After Monday 23rd March when the government finally said we could go fishing I was out the door in a flash! I was doing one or two nights a week at Milton, unlike some places, Milton did not exactly fish its head off. In all truth I was scratching around each trip trying to get a bite with plenty of blank trips.

Having said that, I did have a good day’s angling towards the end of May when I caught a 24.6 mirror, 41.8 mirror and a 35.2 common in the space of 15 hours.

It was mid-July when I dropped in a swim where I had caught a couple of carp from the week before up to 31lb 12oz. This trip had been pretty quiet until the last morning when there were patches of bubbles coming up over the left-hand rod. It had been happening on and off for more than an hour and the thoughts of me being turned over were going through my head, when at around 9am I had an occurrence on that rod. The bobbin pulled up tight then dropped back then pulled up tight again, a typical bream bite!

I lifted the rod and pumped in what appeared to be a small bream, with it zig zagging just under the surface as it came towards me.

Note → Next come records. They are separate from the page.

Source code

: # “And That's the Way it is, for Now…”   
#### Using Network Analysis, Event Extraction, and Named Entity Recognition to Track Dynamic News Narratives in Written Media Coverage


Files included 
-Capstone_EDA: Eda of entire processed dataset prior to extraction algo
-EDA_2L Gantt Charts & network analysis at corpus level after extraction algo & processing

It was not until it was about 10 to 15 yards out that I realised the bream I was attached to was actually a crucian! I slipped it over the cord of my 44” net and lifted it onto the mat where I removed the size 4 Mugga that was fished on a Ronnie rig. I was about to slip it back when it occurred to me that it looked quite big. Wayne was down the boat house preparing his kit for a mullet trip so I phoned him and said I had a crucian in the net that looked pretty big, and asking if he had any light scales. He asked how big, surely not 4lb big? I said I am not sure. In all honesty I thought it was well over 4lb, that being the lake record which was caught last year by Turnip.

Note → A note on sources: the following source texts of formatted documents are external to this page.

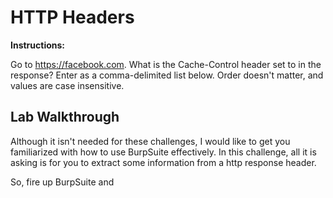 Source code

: # HTTP Headers

**Instructions:**

Go to https://facebook.com. What is the Cache-Control header set to in the response? Enter as a comma-delimited list below. Order doesn't matter, and values are case insensitive.

## Lab Walkthrough

Although it isn't needed for these challenges, I would like to get you familiarized with how to use BurpSuite effectively. In this challenge, all it is asking is for you to extract some information from a http response header. 

So, fire up BurpSuite and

Wayne wandered up and weighed the crucian in a plastic bag and the needle spun round to 4lb 11oz. We were both a bit shocked and the fish was put back in my 44” landing net and staked out in the lake. I made an excited phone call to Staggy whilst Wayne called Martin. Both said that we needed to weigh it in a sling because it’s impossible to zero a plastic bag. Wayne returned to the boat house to get a small sling. The fish was weighed again, this time the sling was zeroed, and the scales read 4lb 11oz. By now it sank in, each time we looked at the fish it looked bigger and bigger and could potentially be a british record fish. A few more frantic phone calls were made and finally iT was me, Wayne, Sonic, Hadley and Giblet present when the fish was weighed for a 3rd time, a couple of hours after it was initially caught. The scales were zeroed again and there was no difference in the weight as the needle spun round to 4lb 11oz. Sonic took some photos, and the giant swam off into its watery home.

I was due to leave that morning and was really buzzing. It took me an age to pack up and drive home and needless to say I don’t remember much of the drive!

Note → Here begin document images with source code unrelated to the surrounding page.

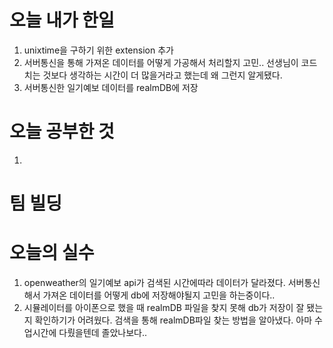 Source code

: # 오늘 내가 한일
  1. unixtime을 구하기 위한 extension 추가
  2. 서버통신을 통해 가져온 데이터를 어떻게 가공해서 처리할지 고민.. 선생님이 코드치는 것보다 생각하는 시간이 더 많을거라고 했는데 왜 그런지 알게됐다.
  3. 서버통신한 일기예보 데이터를 realmDB에 저장
  

# 오늘 공부한 것
  1.
# 팀 빌딩

# 오늘의 실수 
  1. openweather의 일기예보 api가 검색된 시간에따라 데이터가 달라졌다. 서버통신해서 가져온 데이터를 어떻게 db에 저장해야될지 고민을 하는중이다..
  2. 시뮬레이터를 아이폰으로 했을 때 realmDB 파일을 찾지 못해 db가 저장이 잘 됐는지 확인하기가 어려웠다. 검색을 통해 realmDB파일 찾는 방법을 알아냈다. 아마 수업시간에 다뤘을텐데 졸았나보다..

It did not take long for rumbles to happen on social media that a big crucian had been caught by a carp angler. Haters will always hate, so there will be no love lost there! I was transparent from the start, I was not going to try and blag that I was targeting them, plenty of big bream, tench, roach and chub and other species are caught by anglers not targeting them and I was not going to stoop that low and lie about the capture. For this the hate continued on social media saying that it should not count and the rest of it. At the end of the day you have a rig out in the pond or river and you can’t pick and choose what picks it up!

Milton has a fairly small head of around 30 to 45 crucians and the following week I ended up catching two more. As it happened, I ended up back in the same swim, that trip had been quiet too and on the second morning I noticed some bubbling on the spot I had caught the crucian from the previous week. After about 30 mins or so I watched a crucian jump clean out of the water. I reeled a rod in and flicked it out on the spot and baited up with 20 or so 16mmers. Wayne wandered down and stood in my swim and I relayed what I had seen. With that the rod rattled off, as soon as I picked it up, I knew it was another crucian. I slid the net under what looked to be another good specimen. I lifted the net onto the mat and unhooked it, staking the net out in the lake before flicking the rod back out to the spot.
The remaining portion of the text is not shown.